--- Supplied records Enclosed Below ---

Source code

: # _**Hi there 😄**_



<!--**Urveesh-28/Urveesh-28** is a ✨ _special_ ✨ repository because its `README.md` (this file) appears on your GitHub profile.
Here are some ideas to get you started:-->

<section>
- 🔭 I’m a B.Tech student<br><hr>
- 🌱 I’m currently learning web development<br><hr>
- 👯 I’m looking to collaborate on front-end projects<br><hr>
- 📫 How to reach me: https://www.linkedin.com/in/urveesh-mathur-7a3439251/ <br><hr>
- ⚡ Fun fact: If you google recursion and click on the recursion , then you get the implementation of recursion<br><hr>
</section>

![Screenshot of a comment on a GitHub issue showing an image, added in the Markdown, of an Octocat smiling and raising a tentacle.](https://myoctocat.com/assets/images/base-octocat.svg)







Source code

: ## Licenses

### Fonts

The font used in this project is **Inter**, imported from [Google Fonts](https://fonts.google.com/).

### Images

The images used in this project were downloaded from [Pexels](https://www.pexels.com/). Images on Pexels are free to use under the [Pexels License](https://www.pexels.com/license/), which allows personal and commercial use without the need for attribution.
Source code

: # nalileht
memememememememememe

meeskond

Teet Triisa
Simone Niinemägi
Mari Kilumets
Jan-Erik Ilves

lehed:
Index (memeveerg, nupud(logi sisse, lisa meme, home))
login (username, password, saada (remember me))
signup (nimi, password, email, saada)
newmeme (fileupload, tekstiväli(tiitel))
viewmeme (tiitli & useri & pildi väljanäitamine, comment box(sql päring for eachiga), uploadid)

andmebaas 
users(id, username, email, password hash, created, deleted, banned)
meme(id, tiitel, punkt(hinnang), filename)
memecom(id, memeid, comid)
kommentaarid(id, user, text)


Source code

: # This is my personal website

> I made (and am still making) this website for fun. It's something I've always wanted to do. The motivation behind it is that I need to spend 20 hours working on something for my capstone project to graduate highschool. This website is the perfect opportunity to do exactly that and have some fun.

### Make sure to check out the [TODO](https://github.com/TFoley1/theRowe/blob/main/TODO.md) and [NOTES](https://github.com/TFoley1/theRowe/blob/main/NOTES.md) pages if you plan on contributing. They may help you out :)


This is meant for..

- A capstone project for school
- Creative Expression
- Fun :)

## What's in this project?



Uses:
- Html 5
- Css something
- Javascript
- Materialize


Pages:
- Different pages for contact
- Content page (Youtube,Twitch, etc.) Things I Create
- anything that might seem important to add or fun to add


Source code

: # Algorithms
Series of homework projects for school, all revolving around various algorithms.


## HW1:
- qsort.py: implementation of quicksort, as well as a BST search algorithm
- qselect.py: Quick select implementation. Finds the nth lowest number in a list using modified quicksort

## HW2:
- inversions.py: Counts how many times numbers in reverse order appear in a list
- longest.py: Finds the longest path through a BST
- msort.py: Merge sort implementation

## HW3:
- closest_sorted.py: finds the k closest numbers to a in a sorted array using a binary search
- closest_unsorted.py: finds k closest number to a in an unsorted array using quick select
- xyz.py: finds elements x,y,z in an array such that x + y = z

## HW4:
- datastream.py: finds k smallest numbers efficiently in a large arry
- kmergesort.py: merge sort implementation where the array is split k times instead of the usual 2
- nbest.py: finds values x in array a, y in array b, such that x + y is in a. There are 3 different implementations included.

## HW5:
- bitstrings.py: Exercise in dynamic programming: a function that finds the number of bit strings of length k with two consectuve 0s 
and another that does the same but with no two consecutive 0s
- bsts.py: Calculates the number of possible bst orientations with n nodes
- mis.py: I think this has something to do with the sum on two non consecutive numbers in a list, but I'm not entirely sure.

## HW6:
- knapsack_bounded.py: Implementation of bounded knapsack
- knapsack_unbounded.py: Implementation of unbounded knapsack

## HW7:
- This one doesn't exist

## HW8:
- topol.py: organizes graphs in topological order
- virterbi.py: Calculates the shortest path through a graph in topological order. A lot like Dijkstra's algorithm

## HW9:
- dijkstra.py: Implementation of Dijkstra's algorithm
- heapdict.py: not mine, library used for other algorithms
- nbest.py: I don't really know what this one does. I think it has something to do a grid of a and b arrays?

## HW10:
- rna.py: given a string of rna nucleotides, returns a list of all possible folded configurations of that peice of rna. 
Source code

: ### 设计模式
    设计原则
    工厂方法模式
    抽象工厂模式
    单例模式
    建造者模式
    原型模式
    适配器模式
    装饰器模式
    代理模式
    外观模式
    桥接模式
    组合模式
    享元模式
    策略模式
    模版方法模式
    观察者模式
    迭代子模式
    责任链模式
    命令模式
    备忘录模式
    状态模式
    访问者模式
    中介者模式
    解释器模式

--- End of Enclosed Supplied records ---

**Task item:** Across the data, pull every line containing the string "using".

**Expected output:**
- qselect.py: Quick select implementation. Finds the nth lowest number in a list using modified quicksort
- closest_sorted.py: finds the k closest numbers to a in a sorted array using a binary search
- closest_unsorted.py: finds k closest number to a in an unsorted array using quick select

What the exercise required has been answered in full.